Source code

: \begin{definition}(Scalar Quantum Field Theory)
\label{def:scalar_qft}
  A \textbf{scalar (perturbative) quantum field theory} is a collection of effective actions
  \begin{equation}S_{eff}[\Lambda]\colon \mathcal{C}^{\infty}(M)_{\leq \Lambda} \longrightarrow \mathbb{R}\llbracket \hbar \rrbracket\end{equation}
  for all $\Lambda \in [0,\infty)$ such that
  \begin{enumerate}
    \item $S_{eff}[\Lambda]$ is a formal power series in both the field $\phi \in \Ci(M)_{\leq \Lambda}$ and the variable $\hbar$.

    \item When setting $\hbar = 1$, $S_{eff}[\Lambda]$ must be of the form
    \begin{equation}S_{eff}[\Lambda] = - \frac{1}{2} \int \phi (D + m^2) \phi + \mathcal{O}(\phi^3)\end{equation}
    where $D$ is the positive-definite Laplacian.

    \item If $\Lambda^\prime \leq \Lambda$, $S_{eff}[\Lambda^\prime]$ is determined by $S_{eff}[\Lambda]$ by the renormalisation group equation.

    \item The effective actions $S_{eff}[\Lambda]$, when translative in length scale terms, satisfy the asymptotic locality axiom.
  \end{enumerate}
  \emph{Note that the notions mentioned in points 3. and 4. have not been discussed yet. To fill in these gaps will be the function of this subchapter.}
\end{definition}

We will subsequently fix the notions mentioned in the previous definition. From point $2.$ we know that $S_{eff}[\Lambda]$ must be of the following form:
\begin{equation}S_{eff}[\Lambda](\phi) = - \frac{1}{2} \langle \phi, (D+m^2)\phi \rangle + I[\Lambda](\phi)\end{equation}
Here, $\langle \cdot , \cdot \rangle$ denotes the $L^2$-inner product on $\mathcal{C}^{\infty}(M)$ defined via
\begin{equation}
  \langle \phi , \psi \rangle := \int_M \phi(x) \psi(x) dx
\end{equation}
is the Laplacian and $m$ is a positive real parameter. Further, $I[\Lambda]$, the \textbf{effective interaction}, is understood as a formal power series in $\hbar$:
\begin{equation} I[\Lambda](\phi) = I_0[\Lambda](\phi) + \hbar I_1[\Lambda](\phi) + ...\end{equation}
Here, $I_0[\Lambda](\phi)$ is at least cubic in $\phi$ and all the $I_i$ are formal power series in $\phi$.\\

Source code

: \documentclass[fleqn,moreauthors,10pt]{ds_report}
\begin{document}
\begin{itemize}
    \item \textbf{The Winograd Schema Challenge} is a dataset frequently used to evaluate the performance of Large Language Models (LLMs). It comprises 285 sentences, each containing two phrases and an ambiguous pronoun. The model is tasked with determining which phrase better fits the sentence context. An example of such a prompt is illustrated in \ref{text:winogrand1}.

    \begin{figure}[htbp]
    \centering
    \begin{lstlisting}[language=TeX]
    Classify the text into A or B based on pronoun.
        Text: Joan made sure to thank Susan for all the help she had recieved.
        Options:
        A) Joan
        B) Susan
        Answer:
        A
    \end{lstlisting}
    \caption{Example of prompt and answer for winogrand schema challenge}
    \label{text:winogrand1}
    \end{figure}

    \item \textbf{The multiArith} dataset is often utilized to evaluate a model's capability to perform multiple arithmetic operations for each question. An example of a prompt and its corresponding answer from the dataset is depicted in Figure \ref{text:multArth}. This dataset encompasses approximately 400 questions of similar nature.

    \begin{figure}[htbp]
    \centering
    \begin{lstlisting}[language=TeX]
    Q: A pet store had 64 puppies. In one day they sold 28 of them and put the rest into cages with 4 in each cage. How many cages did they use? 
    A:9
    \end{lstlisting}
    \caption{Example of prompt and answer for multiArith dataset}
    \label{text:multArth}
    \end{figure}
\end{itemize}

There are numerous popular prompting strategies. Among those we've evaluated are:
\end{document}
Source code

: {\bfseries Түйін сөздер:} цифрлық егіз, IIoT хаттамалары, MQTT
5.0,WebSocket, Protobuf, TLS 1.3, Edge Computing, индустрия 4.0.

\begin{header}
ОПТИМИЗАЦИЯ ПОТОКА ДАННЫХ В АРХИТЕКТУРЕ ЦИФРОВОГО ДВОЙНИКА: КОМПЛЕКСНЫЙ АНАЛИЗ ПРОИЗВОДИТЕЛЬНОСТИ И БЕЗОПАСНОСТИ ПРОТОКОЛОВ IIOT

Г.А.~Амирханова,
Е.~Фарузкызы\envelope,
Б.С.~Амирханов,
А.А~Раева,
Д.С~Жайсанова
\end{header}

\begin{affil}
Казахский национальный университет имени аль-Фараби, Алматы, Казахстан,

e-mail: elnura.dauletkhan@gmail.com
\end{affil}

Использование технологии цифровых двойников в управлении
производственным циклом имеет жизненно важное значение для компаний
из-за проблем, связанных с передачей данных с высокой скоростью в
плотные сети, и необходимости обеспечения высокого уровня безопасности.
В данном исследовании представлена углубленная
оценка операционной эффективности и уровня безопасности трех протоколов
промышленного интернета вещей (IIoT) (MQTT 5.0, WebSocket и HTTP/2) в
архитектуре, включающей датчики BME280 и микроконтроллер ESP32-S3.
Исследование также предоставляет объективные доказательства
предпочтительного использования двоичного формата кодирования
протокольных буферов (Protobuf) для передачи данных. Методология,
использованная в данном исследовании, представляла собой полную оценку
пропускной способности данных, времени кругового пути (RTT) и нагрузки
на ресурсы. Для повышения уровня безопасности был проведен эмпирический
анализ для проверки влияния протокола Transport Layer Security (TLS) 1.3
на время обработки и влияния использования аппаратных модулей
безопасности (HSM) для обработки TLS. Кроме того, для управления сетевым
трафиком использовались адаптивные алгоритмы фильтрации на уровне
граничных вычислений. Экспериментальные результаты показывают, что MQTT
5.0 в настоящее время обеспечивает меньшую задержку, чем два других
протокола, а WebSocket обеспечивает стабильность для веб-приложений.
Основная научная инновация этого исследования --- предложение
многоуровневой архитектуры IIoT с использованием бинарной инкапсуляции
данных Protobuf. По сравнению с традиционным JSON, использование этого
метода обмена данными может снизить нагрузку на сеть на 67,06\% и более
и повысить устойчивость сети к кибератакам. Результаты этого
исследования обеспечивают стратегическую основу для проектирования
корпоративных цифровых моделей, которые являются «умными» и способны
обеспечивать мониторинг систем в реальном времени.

==

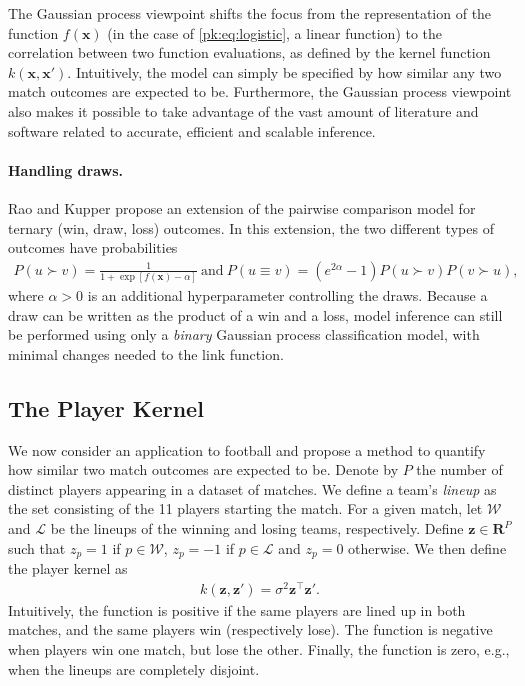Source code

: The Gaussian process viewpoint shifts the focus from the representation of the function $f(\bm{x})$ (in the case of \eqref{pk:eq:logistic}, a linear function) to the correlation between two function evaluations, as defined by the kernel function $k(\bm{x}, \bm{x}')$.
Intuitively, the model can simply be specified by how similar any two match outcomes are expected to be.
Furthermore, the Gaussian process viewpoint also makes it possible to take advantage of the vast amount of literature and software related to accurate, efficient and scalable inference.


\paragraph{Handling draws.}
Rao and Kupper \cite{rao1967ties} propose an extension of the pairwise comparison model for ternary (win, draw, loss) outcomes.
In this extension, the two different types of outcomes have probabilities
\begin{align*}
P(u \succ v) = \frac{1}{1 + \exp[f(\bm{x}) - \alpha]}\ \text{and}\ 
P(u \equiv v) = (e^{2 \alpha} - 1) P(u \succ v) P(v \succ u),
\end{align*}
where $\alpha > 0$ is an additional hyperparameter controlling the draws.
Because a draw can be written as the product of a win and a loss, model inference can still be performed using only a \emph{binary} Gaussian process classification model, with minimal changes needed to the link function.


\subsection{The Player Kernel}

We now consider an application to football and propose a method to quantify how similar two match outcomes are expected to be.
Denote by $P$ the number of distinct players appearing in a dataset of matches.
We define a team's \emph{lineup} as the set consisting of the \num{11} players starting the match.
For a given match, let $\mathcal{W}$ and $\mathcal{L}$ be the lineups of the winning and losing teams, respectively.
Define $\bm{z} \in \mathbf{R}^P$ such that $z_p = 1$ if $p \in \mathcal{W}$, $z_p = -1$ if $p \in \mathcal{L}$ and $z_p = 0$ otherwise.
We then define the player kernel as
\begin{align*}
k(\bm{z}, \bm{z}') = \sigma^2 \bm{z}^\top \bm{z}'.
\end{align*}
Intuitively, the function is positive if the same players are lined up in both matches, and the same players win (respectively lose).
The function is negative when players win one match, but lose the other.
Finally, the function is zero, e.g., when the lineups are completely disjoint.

◆ WORK INSTRUCTIONS ◆
Reproduce each line of the records in which the string "that" appears.

◆ OUTPUT ◆
  for all $\Lambda \in [0,\infty)$ such that
  \emph{Note that the notions mentioned in points 3. and 4. have not been discussed yet. To fill in these gaps will be the function of this subchapter.}
We will subsequently fix the notions mentioned in the previous definition. From point $2.$ we know that $S_{eff}[\Lambda]$ must be of the following form:
Define $\bm{z} \in \mathbf{R}^P$ such that $z_p = 1$ if $p \in \mathcal{W}$, $z_p = -1$ if $p \in \mathcal{L}$ and $z_p = 0$ otherwise.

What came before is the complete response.